6.3 Affected Thai Combining Characters
| Code Point | Character Name |
|---|---|
| U+0E30 | SARA A |
| U+0E31 | MAI HAN AKAT |
| U+0E32 | SARA AA |
| U+0E33 | SARA AM |
| U+0E34 | SARA I |
| U+0E35 | SARA II |
| U+0E36 | SARA UE |
| U+0E37 | SARA UEE |
| U+0E38 | SARA U |
| U+0E39 | SARA UU ← most commonly seen |
| U+0E3A | PHINTHU |
| U+0E47 | MAITAIKHU |
| U+0E48 | MAI EK |
| U+0E49 | MAI THO |
| U+0E4A | MAI TRI |
| U+0E4B | MAI CHATTAWA |
| U+0E4C | THANTHAKAT |
| U+0E4D | NIKHAHIT |
| U+0E4E | YAMAKKAN |
7. Thai Lint: A VSCode Extension
To help developers catch these issues during editing, we built Thai Lint — an open-source VSCode extension that detects and fixes duplicate combining characters in real time.
Features
| Feature | Description |
|---|---|
| Real-time detection | Scans on open and edit; marks issues with a warning underline |
| Hover detail | Shows code point info on hover: U+0E39 (SARA UU) x1 extra |
| Quick Fix | One-click fix via the lightbulb menu |
| Fix All command | Fixes the entire file from the Command Palette |
| Auto-fix on save | Optional: enable thaiLint.fixOnSave in settings |
| Status bar | Shows issue count; click to fix all |
Configuration
Add to your settings.json:
{
"thaiLint.enable": true,
"thaiLint.fixOnSave": false,
"thaiLint.severity": "warning"
}
| Setting | Type | Default | Description |
|---|---|---|---|
thaiLint.enable |
boolean | true |
Enable/disable the extension |
thaiLint.fixOnSave |
boolean | false |
Auto-fix on file save |
thaiLint.severity |
string | "warning" |
"error" / "warning" / "information" |
How It Works
The extension scans text at the Unicode code point level using JavaScript's spread operator ([...str]) to correctly handle surrogate pairs, then checks for consecutive identical characters in the Nonspacing Mark category:
function isCombiningCharacter(codePoint: number): boolean {
return (
(codePoint >= 0x0E30 && codePoint <= 0x0E3A) || // vowel signs
(codePoint >= 0x0E47 && codePoint <= 0x0E4E) // tone marks & diacritics
);
}
8. Summary
Duplicate combining characters in Thai text are a genuine data quality problem that is invisible to human reviewers and difficult to detect without purpose-built tools. The root cause is a combination of:
- Thai script's diacritical structure (combining characters by design)

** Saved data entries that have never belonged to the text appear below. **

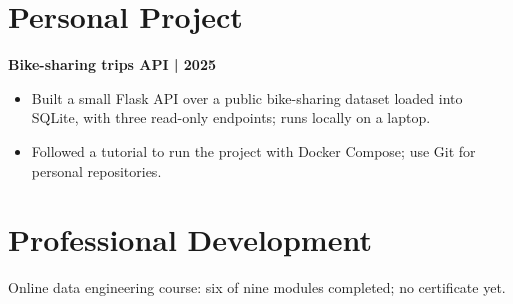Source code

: \documentclass[11pt,a4paper]{article}
\newcommand{\cvsection}[1]{\section*{#1}}
\begin{document}
\cvsection{Personal Project}
\textbf{Bike-sharing trips API | 2025}
\begin{itemize}
\item Built a small Flask API over a public bike-sharing dataset loaded into SQLite, with three read-only endpoints; runs locally on a laptop.
\item Followed a tutorial to run the project with Docker Compose; use Git for personal repositories.
\end{itemize}

\cvsection{Professional Development}
Online data engineering course: six of nine modules completed; no certificate yet.
\end{document}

- Legacy encoding decisions in TIS-620
- Incomplete implementation of WTT 2.0 input validation across the software ecosystem
Recommended Three-Layer Defense
- Prevent — Apply
remove_duplicate_combining()at every data ingestion point - Detect — Use Thai Lint in VSCode during development, or
LENbased checks in Excel for data review - Verify — Confirm with Thai-speaking stakeholders that cleaned output is semantically equivalent to the original
From a linguistic perspective,
ดููandดูare the same word. Native Thai speakers cannot visually distinguish them. Cleaning is always safe.
9. Solution
Use Thai lint extension for VS Code (Link)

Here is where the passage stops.